This early writing predated Plaatje’s entry into journalism, which would remain his focus for the next decade of his life. In 1901 he founded the first Setswana-English paper Koranta ea Becoana (Newspaper of the Tswana).  He continued editing the paper until he founded another, Tsala ea Becoana (The Friend of the People).  During this period he was regularly published by the Kimberley paper Diamond Fields Advertiser.

In 1912 Sol Plaatje was voted fist secretary-general of the South African Native National Congress, later to become the African National Congress (ANC).  Two years later, Plaatje was sent as part of the 1914 ANC delegation to London to protest increased restrictions on native rights to own land resulting from the passage of the 1913 Land Act.  Despite the delegation’s lack of success, Plaatje stayed on in London to continue the campaign alone and work as a language assistant at London University. Between 1914 and his return to South Africa in 1917, he wrote Native Life in South Africa, Before and Since the European War and the Boer Rebellion, Sechuana-Proverbs With Literal Translations and Their English Equiv­alents, and A Sechuana Reader.  He continued writing throughout his life, completing The Mote and the Beam: An Epic on Sex-Relationship ‘Twixt White and Black in British South Africa in 1921 and a novel titled Mhudi, An Epic of South African Native Life a Hundred Years Ago, in 1930, as well as several translations of Shakespeare plays into Setswana.

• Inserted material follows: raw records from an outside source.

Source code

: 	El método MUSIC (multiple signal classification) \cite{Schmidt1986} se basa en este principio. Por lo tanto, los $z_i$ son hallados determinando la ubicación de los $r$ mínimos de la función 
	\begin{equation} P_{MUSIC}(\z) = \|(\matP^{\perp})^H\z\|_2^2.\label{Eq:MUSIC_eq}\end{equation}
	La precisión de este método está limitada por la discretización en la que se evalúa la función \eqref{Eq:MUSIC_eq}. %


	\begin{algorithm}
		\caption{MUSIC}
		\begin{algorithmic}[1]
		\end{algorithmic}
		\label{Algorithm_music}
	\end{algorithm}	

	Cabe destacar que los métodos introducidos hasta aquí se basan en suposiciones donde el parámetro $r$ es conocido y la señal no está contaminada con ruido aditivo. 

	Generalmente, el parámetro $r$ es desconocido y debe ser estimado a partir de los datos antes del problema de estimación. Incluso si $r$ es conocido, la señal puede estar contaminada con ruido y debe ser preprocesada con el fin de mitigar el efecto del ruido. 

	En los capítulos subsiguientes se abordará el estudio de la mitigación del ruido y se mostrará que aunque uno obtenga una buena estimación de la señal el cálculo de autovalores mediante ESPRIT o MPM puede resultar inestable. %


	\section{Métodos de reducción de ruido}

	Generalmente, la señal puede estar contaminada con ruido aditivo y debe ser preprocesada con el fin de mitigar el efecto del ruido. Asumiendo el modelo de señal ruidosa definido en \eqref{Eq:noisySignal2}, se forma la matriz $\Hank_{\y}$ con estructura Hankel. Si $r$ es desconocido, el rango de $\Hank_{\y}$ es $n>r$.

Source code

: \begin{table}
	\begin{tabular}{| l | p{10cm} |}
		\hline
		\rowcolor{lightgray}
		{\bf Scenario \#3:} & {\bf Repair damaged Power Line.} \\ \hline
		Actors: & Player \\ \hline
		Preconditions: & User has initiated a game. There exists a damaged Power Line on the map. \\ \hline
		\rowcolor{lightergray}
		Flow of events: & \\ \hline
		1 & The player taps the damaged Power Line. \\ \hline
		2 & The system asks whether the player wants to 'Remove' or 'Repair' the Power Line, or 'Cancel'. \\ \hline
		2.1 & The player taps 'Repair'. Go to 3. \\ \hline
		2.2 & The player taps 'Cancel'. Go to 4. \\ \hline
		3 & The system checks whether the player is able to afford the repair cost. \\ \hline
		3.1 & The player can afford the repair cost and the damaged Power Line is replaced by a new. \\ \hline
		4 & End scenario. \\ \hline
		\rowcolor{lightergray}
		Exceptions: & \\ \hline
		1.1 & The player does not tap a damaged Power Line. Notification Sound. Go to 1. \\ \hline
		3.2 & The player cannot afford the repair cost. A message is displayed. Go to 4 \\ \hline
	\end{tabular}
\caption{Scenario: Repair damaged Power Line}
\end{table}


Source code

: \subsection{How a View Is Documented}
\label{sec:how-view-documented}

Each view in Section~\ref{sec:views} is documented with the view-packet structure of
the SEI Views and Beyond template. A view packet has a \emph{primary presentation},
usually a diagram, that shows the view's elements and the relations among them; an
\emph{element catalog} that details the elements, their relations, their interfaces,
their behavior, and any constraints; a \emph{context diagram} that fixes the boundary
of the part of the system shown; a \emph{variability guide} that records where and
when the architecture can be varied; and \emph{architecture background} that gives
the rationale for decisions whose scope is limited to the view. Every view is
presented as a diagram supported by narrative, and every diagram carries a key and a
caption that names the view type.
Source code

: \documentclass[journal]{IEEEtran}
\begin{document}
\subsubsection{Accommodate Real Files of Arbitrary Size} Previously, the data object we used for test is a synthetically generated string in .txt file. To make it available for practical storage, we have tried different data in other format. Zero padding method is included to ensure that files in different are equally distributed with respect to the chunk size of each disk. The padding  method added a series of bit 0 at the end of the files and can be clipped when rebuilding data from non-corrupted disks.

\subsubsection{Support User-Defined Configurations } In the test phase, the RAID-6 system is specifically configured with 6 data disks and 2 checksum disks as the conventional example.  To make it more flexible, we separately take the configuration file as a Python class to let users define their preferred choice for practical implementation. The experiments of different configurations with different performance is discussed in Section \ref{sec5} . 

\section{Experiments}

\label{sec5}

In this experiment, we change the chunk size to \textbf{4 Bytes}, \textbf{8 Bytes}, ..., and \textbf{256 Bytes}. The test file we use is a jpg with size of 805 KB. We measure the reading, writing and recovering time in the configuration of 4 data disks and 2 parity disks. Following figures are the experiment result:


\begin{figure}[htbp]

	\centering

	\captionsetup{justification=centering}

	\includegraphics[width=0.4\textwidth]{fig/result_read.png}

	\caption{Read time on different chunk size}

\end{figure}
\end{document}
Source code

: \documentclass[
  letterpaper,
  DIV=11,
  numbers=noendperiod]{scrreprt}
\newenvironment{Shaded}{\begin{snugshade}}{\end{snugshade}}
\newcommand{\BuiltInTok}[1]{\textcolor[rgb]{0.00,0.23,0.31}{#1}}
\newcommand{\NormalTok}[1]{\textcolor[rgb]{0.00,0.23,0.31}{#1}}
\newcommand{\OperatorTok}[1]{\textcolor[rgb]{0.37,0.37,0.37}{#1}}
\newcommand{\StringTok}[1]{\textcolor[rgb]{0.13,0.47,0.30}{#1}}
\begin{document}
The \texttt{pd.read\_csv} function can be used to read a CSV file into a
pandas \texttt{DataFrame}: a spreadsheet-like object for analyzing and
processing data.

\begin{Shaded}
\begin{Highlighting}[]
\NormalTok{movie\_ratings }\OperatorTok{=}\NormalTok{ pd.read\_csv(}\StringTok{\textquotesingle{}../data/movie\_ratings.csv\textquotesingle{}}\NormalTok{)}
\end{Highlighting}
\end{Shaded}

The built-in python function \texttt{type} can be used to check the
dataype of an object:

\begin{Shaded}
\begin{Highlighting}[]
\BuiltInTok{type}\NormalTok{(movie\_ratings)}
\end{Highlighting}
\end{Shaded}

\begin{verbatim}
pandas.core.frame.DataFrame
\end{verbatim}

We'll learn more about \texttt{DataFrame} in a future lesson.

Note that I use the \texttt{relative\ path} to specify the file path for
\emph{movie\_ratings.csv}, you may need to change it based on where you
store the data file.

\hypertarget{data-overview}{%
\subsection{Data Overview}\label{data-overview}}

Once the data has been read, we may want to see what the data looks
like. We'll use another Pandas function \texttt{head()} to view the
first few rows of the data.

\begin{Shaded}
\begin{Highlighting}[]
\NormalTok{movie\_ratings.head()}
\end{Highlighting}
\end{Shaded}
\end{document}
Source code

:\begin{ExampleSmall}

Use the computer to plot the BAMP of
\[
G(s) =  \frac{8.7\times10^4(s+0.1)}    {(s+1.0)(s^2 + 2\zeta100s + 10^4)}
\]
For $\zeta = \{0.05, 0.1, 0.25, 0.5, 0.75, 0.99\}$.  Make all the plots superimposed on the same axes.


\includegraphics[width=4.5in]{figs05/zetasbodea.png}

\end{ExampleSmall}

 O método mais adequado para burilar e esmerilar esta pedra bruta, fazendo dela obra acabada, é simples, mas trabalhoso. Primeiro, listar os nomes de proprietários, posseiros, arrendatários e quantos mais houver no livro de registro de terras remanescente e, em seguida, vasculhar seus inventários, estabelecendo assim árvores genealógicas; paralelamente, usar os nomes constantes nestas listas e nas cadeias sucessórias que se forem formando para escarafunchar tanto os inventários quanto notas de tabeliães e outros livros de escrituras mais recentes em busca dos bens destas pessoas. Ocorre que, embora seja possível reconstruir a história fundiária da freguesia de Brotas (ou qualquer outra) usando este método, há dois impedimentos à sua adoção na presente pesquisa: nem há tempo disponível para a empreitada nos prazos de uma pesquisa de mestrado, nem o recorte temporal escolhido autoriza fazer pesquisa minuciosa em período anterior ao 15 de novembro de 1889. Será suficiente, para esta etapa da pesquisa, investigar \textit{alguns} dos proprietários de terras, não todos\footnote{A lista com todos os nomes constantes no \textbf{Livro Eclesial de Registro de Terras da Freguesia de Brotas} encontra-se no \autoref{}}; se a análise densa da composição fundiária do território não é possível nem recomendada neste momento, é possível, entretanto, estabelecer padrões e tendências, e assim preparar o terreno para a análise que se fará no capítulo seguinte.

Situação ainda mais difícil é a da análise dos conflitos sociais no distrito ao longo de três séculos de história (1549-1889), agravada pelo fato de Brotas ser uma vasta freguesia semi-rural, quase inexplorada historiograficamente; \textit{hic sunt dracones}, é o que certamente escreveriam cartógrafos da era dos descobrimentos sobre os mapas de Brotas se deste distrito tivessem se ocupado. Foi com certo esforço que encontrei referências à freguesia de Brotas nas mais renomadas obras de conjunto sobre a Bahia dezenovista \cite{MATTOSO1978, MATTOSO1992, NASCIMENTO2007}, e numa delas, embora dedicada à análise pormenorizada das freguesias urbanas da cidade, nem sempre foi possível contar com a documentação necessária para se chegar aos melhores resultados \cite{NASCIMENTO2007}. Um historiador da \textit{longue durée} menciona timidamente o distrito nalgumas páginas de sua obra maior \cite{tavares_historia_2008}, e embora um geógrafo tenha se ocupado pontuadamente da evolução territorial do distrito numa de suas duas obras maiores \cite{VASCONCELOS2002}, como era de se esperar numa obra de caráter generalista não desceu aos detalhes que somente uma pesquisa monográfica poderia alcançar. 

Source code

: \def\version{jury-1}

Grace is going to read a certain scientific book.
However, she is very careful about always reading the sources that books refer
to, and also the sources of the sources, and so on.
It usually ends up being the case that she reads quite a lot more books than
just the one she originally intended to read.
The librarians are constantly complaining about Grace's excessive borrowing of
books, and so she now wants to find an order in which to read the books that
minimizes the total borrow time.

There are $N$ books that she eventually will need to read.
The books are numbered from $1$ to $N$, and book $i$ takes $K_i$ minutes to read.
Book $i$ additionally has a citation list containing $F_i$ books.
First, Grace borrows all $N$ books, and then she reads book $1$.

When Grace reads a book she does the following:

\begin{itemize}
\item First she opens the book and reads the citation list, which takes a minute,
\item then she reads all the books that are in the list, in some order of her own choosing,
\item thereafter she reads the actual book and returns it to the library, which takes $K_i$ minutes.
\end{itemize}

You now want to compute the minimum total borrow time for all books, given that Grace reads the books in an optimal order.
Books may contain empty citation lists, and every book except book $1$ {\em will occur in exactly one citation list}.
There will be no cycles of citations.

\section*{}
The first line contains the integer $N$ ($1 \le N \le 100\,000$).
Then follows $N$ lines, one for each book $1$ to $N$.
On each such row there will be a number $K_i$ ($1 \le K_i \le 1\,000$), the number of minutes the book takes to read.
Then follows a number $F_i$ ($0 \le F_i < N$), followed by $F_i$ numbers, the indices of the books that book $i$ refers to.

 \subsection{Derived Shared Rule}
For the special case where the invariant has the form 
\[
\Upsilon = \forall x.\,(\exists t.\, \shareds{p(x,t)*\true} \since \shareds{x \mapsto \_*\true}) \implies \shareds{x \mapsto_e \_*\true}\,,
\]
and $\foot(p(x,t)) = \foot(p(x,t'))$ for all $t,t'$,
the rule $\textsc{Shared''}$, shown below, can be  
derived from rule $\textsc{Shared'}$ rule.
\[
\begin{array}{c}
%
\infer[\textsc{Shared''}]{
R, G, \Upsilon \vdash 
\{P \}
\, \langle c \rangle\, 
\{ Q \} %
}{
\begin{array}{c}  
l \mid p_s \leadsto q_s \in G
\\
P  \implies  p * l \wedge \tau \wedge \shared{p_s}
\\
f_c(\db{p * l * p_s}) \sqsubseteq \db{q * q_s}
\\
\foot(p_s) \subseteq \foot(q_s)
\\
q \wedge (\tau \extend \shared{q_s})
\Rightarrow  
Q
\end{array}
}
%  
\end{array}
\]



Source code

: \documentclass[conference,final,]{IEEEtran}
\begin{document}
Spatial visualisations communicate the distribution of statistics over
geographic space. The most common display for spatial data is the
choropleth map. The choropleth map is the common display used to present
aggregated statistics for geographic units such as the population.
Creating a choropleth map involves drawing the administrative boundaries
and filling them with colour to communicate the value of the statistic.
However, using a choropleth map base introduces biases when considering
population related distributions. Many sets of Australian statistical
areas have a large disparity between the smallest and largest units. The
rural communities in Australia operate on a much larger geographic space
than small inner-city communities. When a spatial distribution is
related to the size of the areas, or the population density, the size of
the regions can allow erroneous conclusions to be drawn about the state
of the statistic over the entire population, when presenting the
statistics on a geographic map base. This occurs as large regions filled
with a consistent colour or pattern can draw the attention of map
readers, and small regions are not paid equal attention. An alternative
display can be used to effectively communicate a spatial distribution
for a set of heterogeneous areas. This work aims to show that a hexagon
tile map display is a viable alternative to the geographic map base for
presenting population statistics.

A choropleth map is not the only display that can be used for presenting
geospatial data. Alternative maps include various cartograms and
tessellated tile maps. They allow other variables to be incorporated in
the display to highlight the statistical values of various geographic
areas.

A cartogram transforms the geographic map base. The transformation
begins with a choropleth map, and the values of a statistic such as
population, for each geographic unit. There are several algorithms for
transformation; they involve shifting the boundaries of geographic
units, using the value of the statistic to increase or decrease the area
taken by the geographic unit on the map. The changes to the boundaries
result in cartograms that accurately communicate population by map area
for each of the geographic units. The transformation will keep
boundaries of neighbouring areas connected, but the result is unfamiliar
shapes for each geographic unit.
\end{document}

In 1919 Plaatje returned to London as head of a second ANC delegation to meet with Prime Minister Lloyd George.  Over the next four years he traveled extensively in Canada and the United States, where he met with leading members of the National Association for the Advancement of Colored People and lectured widely.  Plaatje returned to South Africa in 1923 impoverished after years of travel. He continued his writing and political activism until his death of pneumonia in Johannesburg on June 19th 1932.